[Records supplied]
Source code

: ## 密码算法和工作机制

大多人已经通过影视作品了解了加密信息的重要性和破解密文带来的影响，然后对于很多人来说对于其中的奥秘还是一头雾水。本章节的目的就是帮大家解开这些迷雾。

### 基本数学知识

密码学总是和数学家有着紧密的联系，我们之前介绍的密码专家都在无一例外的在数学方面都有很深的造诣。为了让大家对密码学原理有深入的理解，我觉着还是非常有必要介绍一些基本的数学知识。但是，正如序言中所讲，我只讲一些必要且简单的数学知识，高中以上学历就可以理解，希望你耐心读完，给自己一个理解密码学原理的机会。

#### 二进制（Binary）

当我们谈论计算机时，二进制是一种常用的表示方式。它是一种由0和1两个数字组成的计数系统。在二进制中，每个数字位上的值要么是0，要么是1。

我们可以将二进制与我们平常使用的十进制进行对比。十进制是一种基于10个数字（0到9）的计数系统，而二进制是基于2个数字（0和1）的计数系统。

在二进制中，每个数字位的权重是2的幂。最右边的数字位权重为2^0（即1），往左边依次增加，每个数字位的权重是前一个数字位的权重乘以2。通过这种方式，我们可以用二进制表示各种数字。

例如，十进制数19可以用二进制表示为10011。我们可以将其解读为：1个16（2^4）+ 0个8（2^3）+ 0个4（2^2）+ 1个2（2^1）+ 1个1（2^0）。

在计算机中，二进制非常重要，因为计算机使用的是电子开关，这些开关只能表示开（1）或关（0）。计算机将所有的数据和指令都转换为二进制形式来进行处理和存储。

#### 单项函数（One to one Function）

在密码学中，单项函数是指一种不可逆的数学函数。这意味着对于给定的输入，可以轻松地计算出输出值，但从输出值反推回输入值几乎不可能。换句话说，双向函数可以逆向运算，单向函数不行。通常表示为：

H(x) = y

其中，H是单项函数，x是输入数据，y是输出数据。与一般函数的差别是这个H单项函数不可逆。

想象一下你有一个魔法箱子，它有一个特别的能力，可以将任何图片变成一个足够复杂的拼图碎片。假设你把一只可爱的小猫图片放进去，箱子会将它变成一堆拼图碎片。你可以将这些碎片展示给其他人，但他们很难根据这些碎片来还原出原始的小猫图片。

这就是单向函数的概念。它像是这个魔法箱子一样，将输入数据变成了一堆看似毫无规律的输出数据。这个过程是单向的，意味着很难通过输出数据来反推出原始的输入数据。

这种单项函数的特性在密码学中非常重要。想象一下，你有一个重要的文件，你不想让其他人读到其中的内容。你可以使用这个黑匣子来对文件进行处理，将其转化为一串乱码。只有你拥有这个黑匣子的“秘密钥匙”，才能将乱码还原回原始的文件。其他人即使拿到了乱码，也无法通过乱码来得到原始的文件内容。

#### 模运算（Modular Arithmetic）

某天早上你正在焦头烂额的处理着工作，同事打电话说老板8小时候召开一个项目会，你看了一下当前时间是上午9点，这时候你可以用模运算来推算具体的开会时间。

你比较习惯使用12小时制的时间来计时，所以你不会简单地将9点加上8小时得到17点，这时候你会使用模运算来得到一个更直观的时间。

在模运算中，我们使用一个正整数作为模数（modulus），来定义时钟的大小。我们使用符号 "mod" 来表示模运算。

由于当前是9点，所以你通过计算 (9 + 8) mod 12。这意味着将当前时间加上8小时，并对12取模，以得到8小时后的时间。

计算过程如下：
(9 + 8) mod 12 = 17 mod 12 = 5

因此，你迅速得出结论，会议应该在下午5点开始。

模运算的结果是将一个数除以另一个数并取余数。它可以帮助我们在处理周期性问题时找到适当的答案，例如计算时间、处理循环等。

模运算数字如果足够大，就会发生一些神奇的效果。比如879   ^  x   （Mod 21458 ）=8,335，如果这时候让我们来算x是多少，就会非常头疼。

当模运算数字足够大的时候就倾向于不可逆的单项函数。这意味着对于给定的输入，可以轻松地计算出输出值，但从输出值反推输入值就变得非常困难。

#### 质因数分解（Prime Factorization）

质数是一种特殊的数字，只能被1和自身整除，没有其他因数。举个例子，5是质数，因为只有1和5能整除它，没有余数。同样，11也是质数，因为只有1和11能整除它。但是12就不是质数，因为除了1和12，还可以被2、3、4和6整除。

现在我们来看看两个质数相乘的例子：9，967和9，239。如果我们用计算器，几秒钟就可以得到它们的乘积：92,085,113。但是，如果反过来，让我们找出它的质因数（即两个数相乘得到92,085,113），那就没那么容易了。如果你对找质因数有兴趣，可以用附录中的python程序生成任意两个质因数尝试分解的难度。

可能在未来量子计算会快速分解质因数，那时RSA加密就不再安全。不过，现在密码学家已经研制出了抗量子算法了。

[What you are asked to do] Output the full listing. Match it exactly.

[Answer section]
Source code

: ## 密码算法和工作机制

大多人已经通过影视作品了解了加密信息的重要性和破解密文带来的影响，然后对于很多人来说对于其中的奥秘还是一头雾水。本章节的目的就是帮大家解开这些迷雾。

### 基本数学知识

密码学总是和数学家有着紧密的联系，我们之前介绍的密码专家都在无一例外的在数学方面都有很深的造诣。为了让大家对密码学原理有深入的理解，我觉着还是非常有必要介绍一些基本的数学知识。但是，正如序言中所讲，我只讲一些必要且简单的数学知识，高中以上学历就可以理解，希望你耐心读完，给自己一个理解密码学原理的机会。

#### 二进制（Binary）

当我们谈论计算机时，二进制是一种常用的表示方式。它是一种由0和1两个数字组成的计数系统。在二进制中，每个数字位上的值要么是0，要么是1。

我们可以将二进制与我们平常使用的十进制进行对比。十进制是一种基于10个数字（0到9）的计数系统，而二进制是基于2个数字（0和1）的计数系统。

在二进制中，每个数字位的权重是2的幂。最右边的数字位权重为2^0（即1），往左边依次增加，每个数字位的权重是前一个数字位的权重乘以2。通过这种方式，我们可以用二进制表示各种数字。

例如，十进制数19可以用二进制表示为10011。我们可以将其解读为：1个16（2^4）+ 0个8（2^3）+ 0个4（2^2）+ 1个2（2^1）+ 1个1（2^0）。

在计算机中，二进制非常重要，因为计算机使用的是电子开关，这些开关只能表示开（1）或关（0）。计算机将所有的数据和指令都转换为二进制形式来进行处理和存储。

#### 单项函数（One to one Function）

在密码学中，单项函数是指一种不可逆的数学函数。这意味着对于给定的输入，可以轻松地计算出输出值，但从输出值反推回输入值几乎不可能。换句话说，双向函数可以逆向运算，单向函数不行。通常表示为：

H(x) = y

其中，H是单项函数，x是输入数据，y是输出数据。与一般函数的差别是这个H单项函数不可逆。

想象一下你有一个魔法箱子，它有一个特别的能力，可以将任何图片变成一个足够复杂的拼图碎片。假设你把一只可爱的小猫图片放进去，箱子会将它变成一堆拼图碎片。你可以将这些碎片展示给其他人，但他们很难根据这些碎片来还原出原始的小猫图片。

这就是单向函数的概念。它像是这个魔法箱子一样，将输入数据变成了一堆看似毫无规律的输出数据。这个过程是单向的，意味着很难通过输出数据来反推出原始的输入数据。

这种单项函数的特性在密码学中非常重要。想象一下，你有一个重要的文件，你不想让其他人读到其中的内容。你可以使用这个黑匣子来对文件进行处理，将其转化为一串乱码。只有你拥有这个黑匣子的“秘密钥匙”，才能将乱码还原回原始的文件。其他人即使拿到了乱码，也无法通过乱码来得到原始的文件内容。

#### 模运算（Modular Arithmetic）

某天早上你正在焦头烂额的处理着工作，同事打电话说老板8小时候召开一个项目会，你看了一下当前时间是上午9点，这时候你可以用模运算来推算具体的开会时间。

你比较习惯使用12小时制的时间来计时，所以你不会简单地将9点加上8小时得到17点，这时候你会使用模运算来得到一个更直观的时间。

在模运算中，我们使用一个正整数作为模数（modulus），来定义时钟的大小。我们使用符号 "mod" 来表示模运算。

由于当前是9点，所以你通过计算 (9 + 8) mod 12。这意味着将当前时间加上8小时，并对12取模，以得到8小时后的时间。

计算过程如下：
(9 + 8) mod 12 = 17 mod 12 = 5

因此，你迅速得出结论，会议应该在下午5点开始。

模运算的结果是将一个数除以另一个数并取余数。它可以帮助我们在处理周期性问题时找到适当的答案，例如计算时间、处理循环等。

模运算数字如果足够大，就会发生一些神奇的效果。比如879   ^  x   （Mod 21458 ）=8,335，如果这时候让我们来算x是多少，就会非常头疼。

当模运算数字足够大的时候就倾向于不可逆的单项函数。这意味着对于给定的输入，可以轻松地计算出输出值，但从输出值反推输入值就变得非常困难。

#### 质因数分解（Prime Factorization）

质数是一种特殊的数字，只能被1和自身整除，没有其他因数。举个例子，5是质数，因为只有1和5能整除它，没有余数。同样，11也是质数，因为只有1和11能整除它。但是12就不是质数，因为除了1和12，还可以被2、3、4和6整除。

现在我们来看看两个质数相乘的例子：9，967和9，239。如果我们用计算器，几秒钟就可以得到它们的乘积：92,085,113。但是，如果反过来，让我们找出它的质因数（即两个数相乘得到92,085,113），那就没那么容易了。如果你对找质因数有兴趣，可以用附录中的python程序生成任意两个质因数尝试分解的难度。

可能在未来量子计算会快速分解质因数，那时RSA加密就不再安全。不过，现在密码学家已经研制出了抗量子算法了。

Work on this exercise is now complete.